Background and aim: The plasma concentration of rabeprazole in patients treated for gastroesophageal reflux disease (GERD) has not been reported, although the concentration in healthy volunteers has been reported previously. Here, CYP2C19 genotype effects of rabeprazole on the area under the plasma concentration-time curve (AUC) and the pH elevation were studied in GERD patients.
Methods: Rabeprazole 10 mg/day was administrated for 8 weeks. AUC of rabeprazole in 18 Helicobacter pylori-negative GERD subjects (five CYP2C19 homozygous extensive metabolizers [homEM], eight heterozygous extensive metabolizers [hetEM] and five poor metabolizers [PM]) were determined after the final medication. Intragastric pH was recorded for 24 h at baseline and after the final medication.

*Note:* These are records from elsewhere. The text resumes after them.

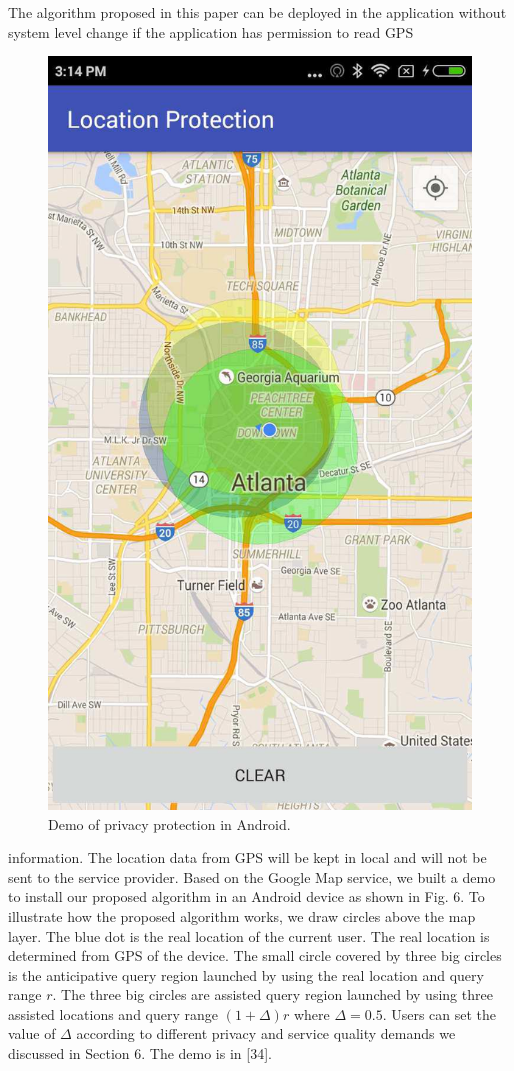 \documentclass[a4paper,fleqn]{cas-dc}
\begin{document}
The algorithm proposed in this paper can be deployed in the application without system level change if the application has permission to read GPS
\begin{figure}
    \centering
    \includegraphics[scale=.9]{figs/figs-6-1.png}
    \caption{Demo of privacy protection in Android.}
    \label{fig:my_label}
\end{figure}
information. The location data from GPS will be kept in local and will not be sent to the service provider. Based on the Google Map service, we built a demo to install our proposed algorithm in an Android device as shown in Fig. 6. To illustrate how the proposed algorithm works, we draw circles above the map layer. The blue dot is the real location of the current user. The real location is determined from GPS of the device. The small circle covered by three big circles is the anticipative query region launched by using the real location and query range $r$. The three big circles are assisted query region launched by using three assisted locations and query range $(1+\Delta) r$ where $\Delta=0.5$. Users can set the value of $\Delta$ according to different privacy and service quality demands we discussed in Section 6. The demo is in [34].
\end{document}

Results: The AUC in the PM group (957 ng x h/mL) was significantly higher than those of homEM (375 ng x h/mL) and hetEM (542 ng x h/mL) groups. Median 24-h pH curves, median 24-h pH values and 24-h and nocturnal pH > 4 and pH > 3 holding times did not significantly differ among these groups. Disappearance of erosive lesions was observed after the treatment in all subjects with grade A, B or C at baseline irrespective of CYP2C19 genotypes.

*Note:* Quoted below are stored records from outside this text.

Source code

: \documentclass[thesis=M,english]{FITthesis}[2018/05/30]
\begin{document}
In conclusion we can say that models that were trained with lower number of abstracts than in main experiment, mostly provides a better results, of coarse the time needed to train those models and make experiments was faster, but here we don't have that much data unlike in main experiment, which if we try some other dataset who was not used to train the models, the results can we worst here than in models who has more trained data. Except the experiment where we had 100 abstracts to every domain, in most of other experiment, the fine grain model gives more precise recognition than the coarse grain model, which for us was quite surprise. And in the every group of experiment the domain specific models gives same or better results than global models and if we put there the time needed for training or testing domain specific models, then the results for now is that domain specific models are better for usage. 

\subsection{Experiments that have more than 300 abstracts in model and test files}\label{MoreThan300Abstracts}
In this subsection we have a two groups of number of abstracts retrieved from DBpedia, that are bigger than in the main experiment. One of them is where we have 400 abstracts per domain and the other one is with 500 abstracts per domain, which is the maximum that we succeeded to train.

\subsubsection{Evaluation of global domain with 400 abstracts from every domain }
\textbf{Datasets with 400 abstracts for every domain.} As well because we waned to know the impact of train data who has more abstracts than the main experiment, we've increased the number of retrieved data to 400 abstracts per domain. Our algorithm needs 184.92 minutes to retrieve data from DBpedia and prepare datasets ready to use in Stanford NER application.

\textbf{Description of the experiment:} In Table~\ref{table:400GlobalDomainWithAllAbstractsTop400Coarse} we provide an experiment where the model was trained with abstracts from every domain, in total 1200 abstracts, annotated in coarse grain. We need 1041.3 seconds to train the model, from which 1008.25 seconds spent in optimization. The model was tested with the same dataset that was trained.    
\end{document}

Conclusion: The AUC of rabeprazole depended on the CYP2C19 genotypes in Japanese GERD patients; however, the intragastric pH elevation was independent of CYP2C19 genotypes, which is consistent with the CYP2C19 genotype-independent healing efficacy of erosive lesions by rabeprazole. The present low AUC values indicated that abnormal accumulative effects on AUC did not occur during the period of the 8-week administration of rabeprazole.